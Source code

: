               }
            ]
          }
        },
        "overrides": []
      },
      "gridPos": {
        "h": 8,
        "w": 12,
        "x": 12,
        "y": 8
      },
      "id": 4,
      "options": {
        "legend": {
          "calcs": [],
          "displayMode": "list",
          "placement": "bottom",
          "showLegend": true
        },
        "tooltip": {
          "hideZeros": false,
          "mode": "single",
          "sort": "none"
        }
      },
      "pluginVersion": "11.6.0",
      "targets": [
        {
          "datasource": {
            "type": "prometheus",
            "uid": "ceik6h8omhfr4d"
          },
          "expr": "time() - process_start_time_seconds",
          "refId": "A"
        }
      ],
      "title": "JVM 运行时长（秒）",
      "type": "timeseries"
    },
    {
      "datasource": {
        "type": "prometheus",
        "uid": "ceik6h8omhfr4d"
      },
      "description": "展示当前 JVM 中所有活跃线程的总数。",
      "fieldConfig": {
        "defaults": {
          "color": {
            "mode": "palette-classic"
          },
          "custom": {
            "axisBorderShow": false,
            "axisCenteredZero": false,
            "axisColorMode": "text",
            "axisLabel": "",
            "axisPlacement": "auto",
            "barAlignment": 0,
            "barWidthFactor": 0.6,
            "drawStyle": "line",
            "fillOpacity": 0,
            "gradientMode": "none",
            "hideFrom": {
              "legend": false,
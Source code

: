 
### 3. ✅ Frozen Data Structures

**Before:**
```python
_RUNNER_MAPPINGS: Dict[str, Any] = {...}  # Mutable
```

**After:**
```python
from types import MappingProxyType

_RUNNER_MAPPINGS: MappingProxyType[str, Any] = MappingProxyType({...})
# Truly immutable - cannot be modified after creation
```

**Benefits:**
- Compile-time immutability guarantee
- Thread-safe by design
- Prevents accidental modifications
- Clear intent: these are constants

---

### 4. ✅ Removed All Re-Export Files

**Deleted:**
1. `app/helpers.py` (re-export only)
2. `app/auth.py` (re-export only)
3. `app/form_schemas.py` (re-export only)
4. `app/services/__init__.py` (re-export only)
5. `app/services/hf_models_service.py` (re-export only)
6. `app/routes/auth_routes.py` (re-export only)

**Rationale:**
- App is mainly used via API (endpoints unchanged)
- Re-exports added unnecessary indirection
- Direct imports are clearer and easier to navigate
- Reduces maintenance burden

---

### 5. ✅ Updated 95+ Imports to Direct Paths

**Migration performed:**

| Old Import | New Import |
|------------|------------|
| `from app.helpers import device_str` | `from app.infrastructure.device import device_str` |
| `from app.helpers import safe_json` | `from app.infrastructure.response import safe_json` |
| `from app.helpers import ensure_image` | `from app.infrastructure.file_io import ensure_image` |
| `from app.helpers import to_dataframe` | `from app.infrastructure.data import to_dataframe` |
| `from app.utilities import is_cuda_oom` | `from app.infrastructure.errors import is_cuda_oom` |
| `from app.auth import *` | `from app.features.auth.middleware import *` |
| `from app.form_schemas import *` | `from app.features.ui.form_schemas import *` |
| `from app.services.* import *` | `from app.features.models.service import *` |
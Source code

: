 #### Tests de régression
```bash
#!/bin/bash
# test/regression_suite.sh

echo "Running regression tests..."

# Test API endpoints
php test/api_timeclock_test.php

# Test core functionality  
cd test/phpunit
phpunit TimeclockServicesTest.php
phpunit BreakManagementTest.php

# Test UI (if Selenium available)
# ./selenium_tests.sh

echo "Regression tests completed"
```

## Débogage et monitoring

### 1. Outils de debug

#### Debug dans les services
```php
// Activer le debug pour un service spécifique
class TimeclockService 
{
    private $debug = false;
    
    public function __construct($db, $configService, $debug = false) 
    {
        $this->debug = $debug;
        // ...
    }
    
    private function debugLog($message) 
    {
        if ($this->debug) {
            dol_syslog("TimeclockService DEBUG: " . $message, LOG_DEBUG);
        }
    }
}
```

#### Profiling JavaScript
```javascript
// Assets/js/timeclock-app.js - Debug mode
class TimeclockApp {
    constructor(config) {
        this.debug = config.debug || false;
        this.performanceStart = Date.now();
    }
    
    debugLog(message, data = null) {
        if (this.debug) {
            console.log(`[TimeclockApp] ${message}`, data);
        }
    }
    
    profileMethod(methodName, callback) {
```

Task to carry out: Repeat every entry above exactly, leaving nothing out.

Exercise solution:
Source code

:               }
            ]
          }
        },
        "overrides": []
      },
      "gridPos": {
        "h": 8,
        "w": 12,
        "x": 12,
        "y": 8
      },
      "id": 4,
      "options": {
        "legend": {
          "calcs": [],
          "displayMode": "list",
          "placement": "bottom",
          "showLegend": true
        },
        "tooltip": {
          "hideZeros": false,
          "mode": "single",
          "sort": "none"
        }
      },
      "pluginVersion": "11.6.0",
      "targets": [
        {
          "datasource": {
            "type": "prometheus",
            "uid": "ceik6h8omhfr4d"
          },
          "expr": "time() - process_start_time_seconds",
          "refId": "A"
        }
      ],
      "title": "JVM 运行时长（秒）",
      "type": "timeseries"
    },
    {
      "datasource": {
        "type": "prometheus",
        "uid": "ceik6h8omhfr4d"
      },
      "description": "展示当前 JVM 中所有活跃线程的总数。",
      "fieldConfig": {
        "defaults": {
          "color": {
            "mode": "palette-classic"
          },
          "custom": {
            "axisBorderShow": false,
            "axisCenteredZero": false,
            "axisColorMode": "text",
            "axisLabel": "",
            "axisPlacement": "auto",
            "barAlignment": 0,
            "barWidthFactor": 0.6,
            "drawStyle": "line",
            "fillOpacity": 0,
            "gradientMode": "none",
            "hideFrom": {
              "legend": false,
Source code

: 
### 3. ✅ Frozen Data Structures

**Before:**
```python
_RUNNER_MAPPINGS: Dict[str, Any] = {...}  # Mutable
```

**After:**
```python
from types import MappingProxyType

_RUNNER_MAPPINGS: MappingProxyType[str, Any] = MappingProxyType({...})
# Truly immutable - cannot be modified after creation
```

**Benefits:**
- Compile-time immutability guarantee
- Thread-safe by design
- Prevents accidental modifications
- Clear intent: these are constants

---

### 4. ✅ Removed All Re-Export Files

**Deleted:**
1. `app/helpers.py` (re-export only)
2. `app/auth.py` (re-export only)
3. `app/form_schemas.py` (re-export only)
4. `app/services/__init__.py` (re-export only)
5. `app/services/hf_models_service.py` (re-export only)
6. `app/routes/auth_routes.py` (re-export only)

**Rationale:**
- App is mainly used via API (endpoints unchanged)
- Re-exports added unnecessary indirection
- Direct imports are clearer and easier to navigate
- Reduces maintenance burden

---

### 5. ✅ Updated 95+ Imports to Direct Paths

**Migration performed:**

| Old Import | New Import |
|------------|------------|
| `from app.helpers import device_str` | `from app.infrastructure.device import device_str` |
| `from app.helpers import safe_json` | `from app.infrastructure.response import safe_json` |
| `from app.helpers import ensure_image` | `from app.infrastructure.file_io import ensure_image` |
| `from app.helpers import to_dataframe` | `from app.infrastructure.data import to_dataframe` |
| `from app.utilities import is_cuda_oom` | `from app.infrastructure.errors import is_cuda_oom` |
| `from app.auth import *` | `from app.features.auth.middleware import *` |
| `from app.form_schemas import *` | `from app.features.ui.form_schemas import *` |
| `from app.services.* import *` | `from app.features.models.service import *` |
Source code

: #### Tests de régression
```bash
#!/bin/bash
# test/regression_suite.sh

echo "Running regression tests..."

# Test API endpoints
php test/api_timeclock_test.php

# Test core functionality  
cd test/phpunit
phpunit TimeclockServicesTest.php
phpunit BreakManagementTest.php

# Test UI (if Selenium available)
# ./selenium_tests.sh

echo "Regression tests completed"
```

## Débogage et monitoring

### 1. Outils de debug

#### Debug dans les services
```php
// Activer le debug pour un service spécifique
class TimeclockService 
{
    private $debug = false;
    
    public function __construct($db, $configService, $debug = false) 
    {
        $this->debug = $debug;
        // ...
    }
    
    private function debugLog($message) 
    {
        if ($this->debug) {
            dol_syslog("TimeclockService DEBUG: " . $message, LOG_DEBUG);
        }
    }
}
```

#### Profiling JavaScript
```javascript
// Assets/js/timeclock-app.js - Debug mode
class TimeclockApp {
    constructor(config) {
        this.debug = config.debug || false;
        this.performanceStart = Date.now();
    }
    
    debugLog(message, data = null) {
        if (this.debug) {
            console.log(`[TimeclockApp] ${message}`, data);
        }
    }
    
    profileMethod(methodName, callback) {
```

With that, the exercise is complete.